A soldier's life is not a happy one!

Hertfordshire Mercury, 19th February 1916

Transcript

A soldier's life is not a happy one!

William Liddle Hastie, a soldier, was indicted for ‘burglariously’ entering the house of Joseph Henry Haddon, in Hitchin, and stealing clothes. The prisoner pleaded guilty.

Mr. Fulton, for the prosecution, said that the premises were an outfitter’s shop, and that when Mr Haddon had arrived at the premises on the morning of 20th January, he had found a discarded soldier’s uniform, and had also noted that some civilian clothes were missing from the shop. The same day, the prisoner had given himself up to a police officer and had said that he was a deserter from the Welsh Guards.
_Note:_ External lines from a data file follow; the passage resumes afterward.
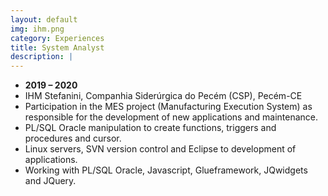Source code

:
 ```yaml
---
layout: default
img: ihm.png
category: Experiences
title: System Analyst
description: |
---
```


* __2019 – 2020__
* IHM Stefanini, Companhia Siderúrgica do Pecém (CSP), Pecém-CE
* Participation in the MES project (Manufacturing Execution System) as responsible for the development of new applications and maintenance.
* PL/SQL Oracle manipulation to create functions, triggers and procedures and cursor.
* Linux servers, SVN version control and Eclipse to development of applications.
* Working with PL/SQL Oracle, Javascript, Glueframework, JQwidgets and JQuery.
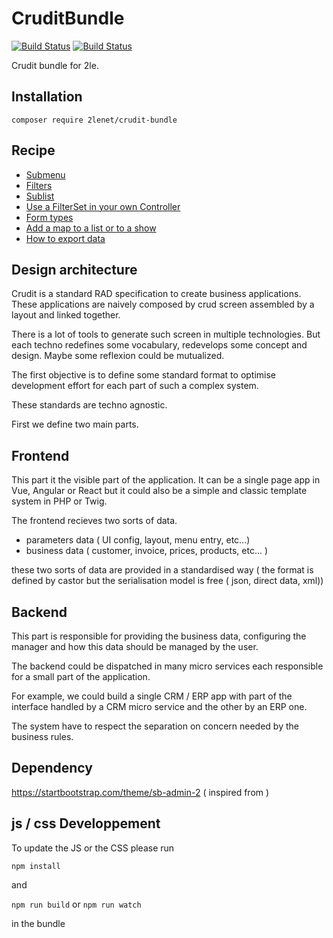 # CruditBundle


[![Build Status](https://github.com/2lenet/CruditBundle/actions/workflows/test.yml/badge.svg?branch=main)](https://github.com/2lenet/CruditBundle/actions)
[![Build Status](https://github.com/2lenet/CruditBundle/actions/workflows/validate.yml/badge.svg?branch=main)](https://github.com/2lenet/CruditBundle/actions)

Crudit bundle for 2le.

## Installation

```composer require 2lenet/crudit-bundle```

## Recipe

- [Submenu](doc/submenu.md)
- [Filters](doc/filter.md)
- [Sublist](doc/sublist.md)
- [Use a FilterSet in your own Controller](doc/filterset_controller.md)
- [Form types](doc/form_types.md)
- [Add a map to a list or to a show](doc/map_config.md)
- [How to export data](doc/export.md)


## Design architecture

Crudit is a standard RAD specification to create business applications. 
These applications are naively composed by crud screen assembled by a layout and linked together.

There is a lot of tools to generate such screen in multiple technologies. But each techno redefines some vocabulary, redevelops some concept and design.
Maybe some reflexion could be mutualized.

The first objective is to define some standard format to optimise development effort for each part of such a complex system.

These standards are techno agnostic.

First we define two main parts.

## Frontend

This part it the visible part of the application. It can be a single page app in Vue, Angular or React but it could also be a simple and classic template system in PHP or Twig.

The frontend recieves two sorts of data. 
- parameters data ( UI config, layout, menu entry, etc...)
- business data ( customer, invoice, prices, products, etc... )

these two sorts of data are provided in a standardised way ( the format is defined by castor but the serialisation model is free ( json, direct data, xml))


## Backend

This part is responsible for providing the business data, configuring the manager and how this data should be managed by the user.

The backend could be dispatched in many micro services each responsible for a small part of the application.

For example, we could build a single CRM / ERP app with part of the interface handled by a CRM micro service and the other by an ERP one.

The system have to respect the separation on concern needed by the business rules.

## Dependency

https://startbootstrap.com/theme/sb-admin-2 ( inspired from )

## js / css Developpement

To update the JS or the CSS please run 

`npm install`

and 

`npm run build` or `npm run watch`

in the bundle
Supt Read read out a list of previous convictions, as follows:-

In 1902, the prisoner had been arrested as a deserter and had been sent back to his regiment.

In 1903, at Sheffield, he had been sentenced to 10 days for being disorderly.
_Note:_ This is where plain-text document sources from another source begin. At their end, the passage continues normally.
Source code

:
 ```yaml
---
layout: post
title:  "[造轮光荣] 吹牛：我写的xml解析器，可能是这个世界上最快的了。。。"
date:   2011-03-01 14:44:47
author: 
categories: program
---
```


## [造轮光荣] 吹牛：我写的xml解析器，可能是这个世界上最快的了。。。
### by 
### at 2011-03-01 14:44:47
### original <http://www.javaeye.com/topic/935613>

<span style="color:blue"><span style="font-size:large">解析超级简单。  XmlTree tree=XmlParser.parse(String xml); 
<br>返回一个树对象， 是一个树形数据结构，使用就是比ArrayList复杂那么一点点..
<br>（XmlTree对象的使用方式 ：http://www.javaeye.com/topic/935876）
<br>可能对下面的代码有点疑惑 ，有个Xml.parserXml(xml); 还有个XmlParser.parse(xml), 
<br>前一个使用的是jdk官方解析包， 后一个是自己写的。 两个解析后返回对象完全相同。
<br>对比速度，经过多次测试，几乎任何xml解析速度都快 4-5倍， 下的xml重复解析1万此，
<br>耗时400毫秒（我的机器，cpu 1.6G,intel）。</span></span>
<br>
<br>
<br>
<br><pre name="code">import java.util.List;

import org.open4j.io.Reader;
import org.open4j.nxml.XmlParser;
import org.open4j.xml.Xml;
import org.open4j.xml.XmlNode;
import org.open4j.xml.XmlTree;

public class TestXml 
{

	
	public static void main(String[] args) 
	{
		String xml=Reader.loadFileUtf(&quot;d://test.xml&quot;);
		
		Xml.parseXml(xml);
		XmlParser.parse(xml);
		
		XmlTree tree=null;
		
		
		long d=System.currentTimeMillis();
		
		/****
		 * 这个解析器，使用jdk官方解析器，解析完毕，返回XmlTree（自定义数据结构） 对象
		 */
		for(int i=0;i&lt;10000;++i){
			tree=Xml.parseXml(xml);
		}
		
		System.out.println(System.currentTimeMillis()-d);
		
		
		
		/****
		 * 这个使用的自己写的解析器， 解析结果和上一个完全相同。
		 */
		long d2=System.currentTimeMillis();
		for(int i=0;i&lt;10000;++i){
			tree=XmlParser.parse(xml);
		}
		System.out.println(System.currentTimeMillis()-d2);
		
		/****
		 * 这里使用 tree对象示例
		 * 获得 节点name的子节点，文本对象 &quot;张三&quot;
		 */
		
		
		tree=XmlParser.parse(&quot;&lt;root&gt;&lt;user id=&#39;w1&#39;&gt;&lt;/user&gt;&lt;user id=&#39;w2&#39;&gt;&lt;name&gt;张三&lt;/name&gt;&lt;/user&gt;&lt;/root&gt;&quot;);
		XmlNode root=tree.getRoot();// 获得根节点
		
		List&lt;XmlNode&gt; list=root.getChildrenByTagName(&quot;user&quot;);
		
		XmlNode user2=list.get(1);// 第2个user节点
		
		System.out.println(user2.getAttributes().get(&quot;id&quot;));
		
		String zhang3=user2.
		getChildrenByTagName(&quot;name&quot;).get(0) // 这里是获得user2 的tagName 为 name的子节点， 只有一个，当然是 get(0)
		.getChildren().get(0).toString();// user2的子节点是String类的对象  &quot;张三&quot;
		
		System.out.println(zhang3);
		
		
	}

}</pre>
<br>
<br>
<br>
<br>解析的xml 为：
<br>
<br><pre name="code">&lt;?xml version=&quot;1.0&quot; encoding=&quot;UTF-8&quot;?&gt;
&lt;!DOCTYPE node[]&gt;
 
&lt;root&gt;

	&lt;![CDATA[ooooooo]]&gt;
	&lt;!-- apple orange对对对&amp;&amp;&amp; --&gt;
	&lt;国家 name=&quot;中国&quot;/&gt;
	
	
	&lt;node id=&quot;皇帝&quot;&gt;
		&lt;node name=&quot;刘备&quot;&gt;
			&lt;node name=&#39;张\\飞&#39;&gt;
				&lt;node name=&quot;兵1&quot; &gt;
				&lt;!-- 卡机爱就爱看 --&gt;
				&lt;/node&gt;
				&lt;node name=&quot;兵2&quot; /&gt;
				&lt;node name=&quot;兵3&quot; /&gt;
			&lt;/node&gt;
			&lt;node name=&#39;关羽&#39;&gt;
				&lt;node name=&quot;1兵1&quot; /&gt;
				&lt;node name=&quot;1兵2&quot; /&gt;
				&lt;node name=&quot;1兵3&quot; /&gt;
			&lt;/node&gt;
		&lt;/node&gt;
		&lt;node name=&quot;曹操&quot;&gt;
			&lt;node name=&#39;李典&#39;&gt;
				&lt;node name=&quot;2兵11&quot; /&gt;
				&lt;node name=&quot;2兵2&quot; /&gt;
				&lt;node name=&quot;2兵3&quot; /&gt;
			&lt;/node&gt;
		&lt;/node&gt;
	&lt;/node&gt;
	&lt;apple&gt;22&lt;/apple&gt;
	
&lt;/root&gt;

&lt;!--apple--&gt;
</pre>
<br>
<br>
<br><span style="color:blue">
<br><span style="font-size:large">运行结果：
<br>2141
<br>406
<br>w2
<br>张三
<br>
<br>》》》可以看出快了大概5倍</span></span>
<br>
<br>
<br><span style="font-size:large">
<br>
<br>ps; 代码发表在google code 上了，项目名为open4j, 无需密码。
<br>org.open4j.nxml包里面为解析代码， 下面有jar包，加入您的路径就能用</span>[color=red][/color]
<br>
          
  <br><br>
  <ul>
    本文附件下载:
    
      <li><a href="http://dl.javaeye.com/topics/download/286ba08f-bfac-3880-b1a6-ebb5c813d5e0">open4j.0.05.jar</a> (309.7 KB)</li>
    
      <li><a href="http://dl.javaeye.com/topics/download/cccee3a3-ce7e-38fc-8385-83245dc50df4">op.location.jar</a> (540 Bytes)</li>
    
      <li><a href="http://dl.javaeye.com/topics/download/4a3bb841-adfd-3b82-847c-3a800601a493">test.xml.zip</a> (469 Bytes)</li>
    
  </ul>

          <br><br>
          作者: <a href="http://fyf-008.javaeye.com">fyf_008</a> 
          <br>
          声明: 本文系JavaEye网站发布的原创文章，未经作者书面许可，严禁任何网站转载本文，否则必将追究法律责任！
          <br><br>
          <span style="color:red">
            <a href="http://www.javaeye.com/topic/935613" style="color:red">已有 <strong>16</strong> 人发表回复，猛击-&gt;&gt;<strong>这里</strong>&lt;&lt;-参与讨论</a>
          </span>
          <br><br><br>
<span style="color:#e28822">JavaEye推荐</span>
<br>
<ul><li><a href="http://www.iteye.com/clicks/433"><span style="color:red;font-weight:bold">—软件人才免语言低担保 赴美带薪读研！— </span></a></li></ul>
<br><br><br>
In 1904, at York, he had been given 3 months’ hard labour for stealing two pairs of boots.

In 1907, at Durham and York Assizes, he had been sentenced to 9 months for burglary and for stealing a bottle of brandy.

In 1908, at Sunderland, he was given 3 months for being found on enclosed property.

In 1909, at Edinburgh, he was given 6 months for shop-breaking, and also 3 months, in the same year, at Middlesbrough, for loitering.

In 1910, at Hereford Assizes, he was given 3 years’ penal servitude for burglary and for stealing money.

In 1913, at Lincoln, he was given 3 years for burglary. He was let out in November 1915 on licence.

From the time he was 16, he had been a source of trouble to his mother. At 16, he had joined the Navy, but had subsequently been discharged as being medically unfit. A short while later, he had joined the Royal Scots Militia and afterwards the Regulars, where he remained for a while. When he left the Army, he remained in England and very seldom returned to Edinburgh to see his mother.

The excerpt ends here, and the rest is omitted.